# Cars Cars Cars



## Hellrazor (Jun 18, 2006)

Hi all, well my car is in the shop - Head Gasket it looks like and I know there is some other "stuff" wrong with it. Its a 95 Grand Am so its looking like its time for her to go to vehicle Heaven (or Hell but she was a good car) Anyway, I have changed the head gaskets 2 other times since owning her (once was covered under warranty) so Im NOT doing it again. 

My question: I have always wanted a New G6 or Hybrid Civic, due to financial circumstances and this happening quicker than originally anticipated, I will have to lower my expectations. 
I have been looking for a car that "looks" like the G6 but will cost me half the price per month. I looked at the Toyota Corolla and Kia Spectra LX Convenience. They are both in my price range. 

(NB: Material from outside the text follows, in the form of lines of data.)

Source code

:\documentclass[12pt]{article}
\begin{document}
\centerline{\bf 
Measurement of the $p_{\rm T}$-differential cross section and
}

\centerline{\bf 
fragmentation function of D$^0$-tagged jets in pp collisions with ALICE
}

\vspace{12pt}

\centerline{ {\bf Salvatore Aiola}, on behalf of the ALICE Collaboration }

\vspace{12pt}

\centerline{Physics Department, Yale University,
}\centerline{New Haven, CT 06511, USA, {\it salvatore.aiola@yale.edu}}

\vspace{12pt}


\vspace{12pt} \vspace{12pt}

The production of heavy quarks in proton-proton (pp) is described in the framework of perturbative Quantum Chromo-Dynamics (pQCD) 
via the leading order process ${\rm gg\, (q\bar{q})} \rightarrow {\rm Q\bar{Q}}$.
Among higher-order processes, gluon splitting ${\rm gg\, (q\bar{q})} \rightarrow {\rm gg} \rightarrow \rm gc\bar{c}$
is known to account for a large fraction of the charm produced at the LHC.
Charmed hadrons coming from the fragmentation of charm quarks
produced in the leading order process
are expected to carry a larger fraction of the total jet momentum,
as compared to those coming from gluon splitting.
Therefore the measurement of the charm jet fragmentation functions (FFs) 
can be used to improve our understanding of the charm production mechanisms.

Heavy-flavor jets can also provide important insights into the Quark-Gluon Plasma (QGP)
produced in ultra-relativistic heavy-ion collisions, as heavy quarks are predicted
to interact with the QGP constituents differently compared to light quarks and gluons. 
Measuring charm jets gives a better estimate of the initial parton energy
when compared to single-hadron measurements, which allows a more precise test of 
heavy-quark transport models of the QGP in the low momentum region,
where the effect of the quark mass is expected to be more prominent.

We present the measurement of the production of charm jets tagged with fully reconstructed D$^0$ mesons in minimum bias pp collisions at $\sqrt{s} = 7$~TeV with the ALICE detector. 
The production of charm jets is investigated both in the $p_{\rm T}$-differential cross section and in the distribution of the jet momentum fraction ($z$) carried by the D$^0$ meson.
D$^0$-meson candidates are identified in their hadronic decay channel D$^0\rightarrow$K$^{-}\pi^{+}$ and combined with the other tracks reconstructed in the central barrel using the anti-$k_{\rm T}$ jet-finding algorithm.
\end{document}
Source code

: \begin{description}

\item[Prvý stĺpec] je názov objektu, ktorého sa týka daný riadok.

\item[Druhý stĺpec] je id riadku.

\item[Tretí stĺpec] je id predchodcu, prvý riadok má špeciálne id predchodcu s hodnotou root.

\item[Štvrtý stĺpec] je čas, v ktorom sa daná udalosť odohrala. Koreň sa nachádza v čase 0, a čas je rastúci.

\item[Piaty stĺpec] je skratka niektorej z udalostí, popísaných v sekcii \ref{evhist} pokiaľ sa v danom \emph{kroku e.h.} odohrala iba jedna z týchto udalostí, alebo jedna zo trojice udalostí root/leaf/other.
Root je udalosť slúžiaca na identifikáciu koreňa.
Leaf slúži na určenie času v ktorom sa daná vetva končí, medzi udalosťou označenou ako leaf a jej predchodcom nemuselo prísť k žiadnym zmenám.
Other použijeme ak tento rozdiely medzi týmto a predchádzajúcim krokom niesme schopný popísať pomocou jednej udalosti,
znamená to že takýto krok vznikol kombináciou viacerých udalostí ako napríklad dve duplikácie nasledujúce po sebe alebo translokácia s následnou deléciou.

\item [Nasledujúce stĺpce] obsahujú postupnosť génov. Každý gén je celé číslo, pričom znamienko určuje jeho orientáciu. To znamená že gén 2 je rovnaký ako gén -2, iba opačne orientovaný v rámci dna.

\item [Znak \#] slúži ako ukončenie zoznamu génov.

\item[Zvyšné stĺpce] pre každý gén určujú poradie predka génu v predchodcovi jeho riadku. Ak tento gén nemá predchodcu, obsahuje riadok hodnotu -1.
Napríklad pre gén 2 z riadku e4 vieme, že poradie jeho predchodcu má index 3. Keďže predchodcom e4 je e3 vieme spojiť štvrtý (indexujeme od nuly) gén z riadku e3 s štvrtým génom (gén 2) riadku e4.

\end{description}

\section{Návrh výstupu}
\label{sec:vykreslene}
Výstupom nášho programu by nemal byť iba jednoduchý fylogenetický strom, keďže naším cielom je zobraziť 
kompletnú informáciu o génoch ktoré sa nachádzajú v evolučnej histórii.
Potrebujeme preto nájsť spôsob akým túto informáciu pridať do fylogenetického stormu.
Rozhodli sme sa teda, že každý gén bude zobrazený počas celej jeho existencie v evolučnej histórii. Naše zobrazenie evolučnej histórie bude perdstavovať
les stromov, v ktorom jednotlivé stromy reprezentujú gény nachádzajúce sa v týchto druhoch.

Any suggesstions, comments or perhaps you take on these or any other vechicles I may seek out. 

Thanks!

PS: I must be in love with the look of my car - I am that vain, and its important to me. I absolutly love the Grand Am I have now, I am getting teary-eyed just writing this post....


----------



## krypt (Oct 25, 2005)

ive seen this 2 times with with grand ams and it was b/c of deck warpage ......the other time head gasket was changed was the head resurfaced?


----------



## krypt (Oct 25, 2005)

i test drove a 2001 Toyota Corolla and i can honestly say i was impressed ....and the kia i just plain dislike all kias


----------



## Hellrazor (Jun 18, 2006)

I dont know about the head gasket question - that was 3 years ago and 6 years ago. Been a while. As far as the Corolla - thanks for the info, I will see. I am not sure about the Kia myself. 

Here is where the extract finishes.